Not selling anything, just sharing because it's worked well for me.


Software takes longer to develop than other parts of the org want to wait.

AI is emerging as a possible solution to this decades old problem.


Everything takes longer than ppl want to wait. But when building a house, ppl are more patient and tolerant about the time taken, because they can physically see the progress, the effort, the sweat. Software is intangible and invisible except maybe for beta-testers and developer liaisons. And the visual parts, like the nonfunctional GUI or web UI, are often taken as "most of the work is done", because that is what people see and interact with.


It's product management's job to bridge that gap. Break down and prioritize complex projects into smaller deliverables that keep the business folks happy.

It's better than houses, IMO - no one moves into the bedroom once it's finished while waiting for the kitchen.


No, the org will still have to wait for the requirements, which is what they were waiting for all along.

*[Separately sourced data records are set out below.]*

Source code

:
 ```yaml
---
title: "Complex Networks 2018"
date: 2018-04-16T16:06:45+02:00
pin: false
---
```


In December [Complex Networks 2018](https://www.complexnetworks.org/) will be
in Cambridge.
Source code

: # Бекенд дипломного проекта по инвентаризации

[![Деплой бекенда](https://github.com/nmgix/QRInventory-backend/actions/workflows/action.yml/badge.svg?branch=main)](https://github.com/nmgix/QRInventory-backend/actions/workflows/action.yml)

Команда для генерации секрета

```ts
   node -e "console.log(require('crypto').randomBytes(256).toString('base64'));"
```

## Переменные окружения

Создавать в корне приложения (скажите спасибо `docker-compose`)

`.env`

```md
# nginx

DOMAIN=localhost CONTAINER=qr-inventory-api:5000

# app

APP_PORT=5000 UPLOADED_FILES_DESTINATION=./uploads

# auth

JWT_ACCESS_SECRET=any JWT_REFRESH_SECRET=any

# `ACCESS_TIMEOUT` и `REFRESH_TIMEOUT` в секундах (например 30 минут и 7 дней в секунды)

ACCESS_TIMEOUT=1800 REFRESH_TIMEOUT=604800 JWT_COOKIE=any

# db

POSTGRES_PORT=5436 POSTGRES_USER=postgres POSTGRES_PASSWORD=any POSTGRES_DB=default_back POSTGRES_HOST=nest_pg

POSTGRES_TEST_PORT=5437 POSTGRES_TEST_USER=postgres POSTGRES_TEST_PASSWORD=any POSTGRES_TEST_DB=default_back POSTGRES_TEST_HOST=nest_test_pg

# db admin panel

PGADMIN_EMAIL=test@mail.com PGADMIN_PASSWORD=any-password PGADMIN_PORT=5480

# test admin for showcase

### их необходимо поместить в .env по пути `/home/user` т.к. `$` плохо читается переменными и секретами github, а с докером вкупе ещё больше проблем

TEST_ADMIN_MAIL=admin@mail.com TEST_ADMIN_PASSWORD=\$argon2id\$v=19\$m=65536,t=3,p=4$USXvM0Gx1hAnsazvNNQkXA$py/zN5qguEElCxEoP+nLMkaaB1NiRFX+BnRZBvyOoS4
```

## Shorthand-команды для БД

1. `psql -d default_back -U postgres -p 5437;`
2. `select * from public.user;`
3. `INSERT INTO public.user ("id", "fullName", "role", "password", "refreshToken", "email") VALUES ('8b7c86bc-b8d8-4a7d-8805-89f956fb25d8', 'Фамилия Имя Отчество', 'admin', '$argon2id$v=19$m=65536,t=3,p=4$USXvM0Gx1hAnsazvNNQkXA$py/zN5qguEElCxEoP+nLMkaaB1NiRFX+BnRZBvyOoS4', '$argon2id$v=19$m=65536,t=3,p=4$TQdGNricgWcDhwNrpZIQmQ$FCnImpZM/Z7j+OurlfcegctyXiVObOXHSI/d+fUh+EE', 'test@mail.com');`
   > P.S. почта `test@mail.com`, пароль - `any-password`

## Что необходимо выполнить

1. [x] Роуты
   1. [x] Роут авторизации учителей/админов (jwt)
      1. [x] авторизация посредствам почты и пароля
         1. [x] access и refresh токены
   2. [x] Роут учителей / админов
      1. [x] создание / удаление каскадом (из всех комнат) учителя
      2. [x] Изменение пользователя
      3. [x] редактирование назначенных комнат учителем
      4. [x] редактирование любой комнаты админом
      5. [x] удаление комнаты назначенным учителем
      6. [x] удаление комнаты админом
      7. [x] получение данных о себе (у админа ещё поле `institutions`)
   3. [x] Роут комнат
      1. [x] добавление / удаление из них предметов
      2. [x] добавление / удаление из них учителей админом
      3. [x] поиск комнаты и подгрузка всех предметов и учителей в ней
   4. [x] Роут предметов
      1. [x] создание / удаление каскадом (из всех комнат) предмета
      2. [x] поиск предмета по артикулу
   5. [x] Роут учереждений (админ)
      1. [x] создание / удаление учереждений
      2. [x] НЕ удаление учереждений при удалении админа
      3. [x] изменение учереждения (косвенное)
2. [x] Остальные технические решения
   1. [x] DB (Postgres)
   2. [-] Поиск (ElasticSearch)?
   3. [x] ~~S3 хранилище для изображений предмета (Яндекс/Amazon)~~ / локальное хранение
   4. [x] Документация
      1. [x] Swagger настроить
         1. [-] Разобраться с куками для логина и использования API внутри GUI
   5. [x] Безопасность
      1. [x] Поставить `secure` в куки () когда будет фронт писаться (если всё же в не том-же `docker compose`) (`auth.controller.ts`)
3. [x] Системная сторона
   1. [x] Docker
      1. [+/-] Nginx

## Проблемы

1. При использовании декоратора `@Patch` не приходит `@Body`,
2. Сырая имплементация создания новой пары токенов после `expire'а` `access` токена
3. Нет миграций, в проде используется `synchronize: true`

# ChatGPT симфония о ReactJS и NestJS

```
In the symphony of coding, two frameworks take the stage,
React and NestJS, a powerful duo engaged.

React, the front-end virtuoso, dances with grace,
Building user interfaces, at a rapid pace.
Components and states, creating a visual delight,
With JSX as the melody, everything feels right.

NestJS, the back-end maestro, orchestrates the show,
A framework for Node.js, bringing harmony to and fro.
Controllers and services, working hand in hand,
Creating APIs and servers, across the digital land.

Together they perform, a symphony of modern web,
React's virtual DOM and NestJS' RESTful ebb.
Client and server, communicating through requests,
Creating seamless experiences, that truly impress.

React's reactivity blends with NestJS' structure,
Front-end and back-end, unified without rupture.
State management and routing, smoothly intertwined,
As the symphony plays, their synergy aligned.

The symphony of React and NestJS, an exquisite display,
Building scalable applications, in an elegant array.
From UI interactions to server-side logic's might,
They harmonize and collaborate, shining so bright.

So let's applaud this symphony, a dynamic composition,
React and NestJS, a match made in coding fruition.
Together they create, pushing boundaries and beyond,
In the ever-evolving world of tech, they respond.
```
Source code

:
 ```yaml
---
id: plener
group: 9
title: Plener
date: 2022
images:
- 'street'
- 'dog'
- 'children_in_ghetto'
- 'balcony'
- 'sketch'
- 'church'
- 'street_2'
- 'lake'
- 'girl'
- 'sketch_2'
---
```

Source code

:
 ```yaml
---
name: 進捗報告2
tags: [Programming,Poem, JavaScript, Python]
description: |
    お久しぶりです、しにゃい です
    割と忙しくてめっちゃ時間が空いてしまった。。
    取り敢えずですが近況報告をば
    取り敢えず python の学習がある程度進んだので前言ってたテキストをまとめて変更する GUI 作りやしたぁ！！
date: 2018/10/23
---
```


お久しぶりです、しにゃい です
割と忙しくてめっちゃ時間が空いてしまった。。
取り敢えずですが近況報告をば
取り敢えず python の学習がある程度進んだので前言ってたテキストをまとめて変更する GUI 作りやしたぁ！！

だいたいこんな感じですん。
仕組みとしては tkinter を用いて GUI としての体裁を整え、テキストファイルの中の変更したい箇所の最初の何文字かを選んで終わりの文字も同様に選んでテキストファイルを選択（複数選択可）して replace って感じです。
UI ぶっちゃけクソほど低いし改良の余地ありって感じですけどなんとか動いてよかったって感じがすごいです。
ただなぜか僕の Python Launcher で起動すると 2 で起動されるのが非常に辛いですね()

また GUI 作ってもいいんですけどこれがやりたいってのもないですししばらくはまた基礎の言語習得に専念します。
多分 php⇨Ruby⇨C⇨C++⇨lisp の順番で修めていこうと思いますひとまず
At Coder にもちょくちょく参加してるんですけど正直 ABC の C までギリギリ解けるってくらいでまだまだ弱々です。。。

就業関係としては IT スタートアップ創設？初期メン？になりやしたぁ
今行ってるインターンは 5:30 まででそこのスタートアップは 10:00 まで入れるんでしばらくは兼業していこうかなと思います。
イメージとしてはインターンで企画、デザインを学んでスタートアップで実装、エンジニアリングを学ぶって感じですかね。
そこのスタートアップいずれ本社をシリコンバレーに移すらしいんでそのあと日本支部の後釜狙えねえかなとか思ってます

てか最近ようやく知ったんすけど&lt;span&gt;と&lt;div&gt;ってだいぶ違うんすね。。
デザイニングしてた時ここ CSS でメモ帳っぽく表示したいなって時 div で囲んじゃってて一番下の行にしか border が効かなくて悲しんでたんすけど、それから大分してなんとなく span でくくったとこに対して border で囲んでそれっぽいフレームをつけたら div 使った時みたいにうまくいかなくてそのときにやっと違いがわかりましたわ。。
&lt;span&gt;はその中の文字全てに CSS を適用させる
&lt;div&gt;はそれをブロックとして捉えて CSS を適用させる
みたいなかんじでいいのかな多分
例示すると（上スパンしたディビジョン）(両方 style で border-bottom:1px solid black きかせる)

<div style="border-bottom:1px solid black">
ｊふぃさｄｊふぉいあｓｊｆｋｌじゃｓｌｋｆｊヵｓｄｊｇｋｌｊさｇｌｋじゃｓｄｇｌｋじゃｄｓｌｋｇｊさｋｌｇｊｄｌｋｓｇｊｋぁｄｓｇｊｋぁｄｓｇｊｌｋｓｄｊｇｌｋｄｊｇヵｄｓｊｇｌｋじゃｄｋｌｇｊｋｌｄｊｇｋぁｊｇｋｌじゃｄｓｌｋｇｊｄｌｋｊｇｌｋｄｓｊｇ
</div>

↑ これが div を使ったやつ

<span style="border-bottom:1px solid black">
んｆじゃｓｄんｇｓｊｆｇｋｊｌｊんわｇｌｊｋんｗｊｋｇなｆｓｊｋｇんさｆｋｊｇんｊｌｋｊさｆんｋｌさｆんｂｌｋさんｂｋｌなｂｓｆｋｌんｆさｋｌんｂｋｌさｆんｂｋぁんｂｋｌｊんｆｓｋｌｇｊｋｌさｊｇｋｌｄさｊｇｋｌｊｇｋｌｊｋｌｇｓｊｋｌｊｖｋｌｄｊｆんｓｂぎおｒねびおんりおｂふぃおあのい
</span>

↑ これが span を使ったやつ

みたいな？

until the whole company fails because lack of polishing and security in the software. Think tea app openly accessible databases...


is there any evidence the tea app failure was due to AI use?


Or as a new problem that it will persist for decades to come.


I don’t really see this as universal truth with corporate customers stalling process for up to 2 years or end users being reluctant to change.

We were deploying new changes every 2 weeks and it was too fast. End users need training and communication, pushback was quite a thing.

We also just pushed back aggressive timeline we had for migration to new tech. Much faster interface with shorter paths - but users went all pitchforks and torches just because it was new.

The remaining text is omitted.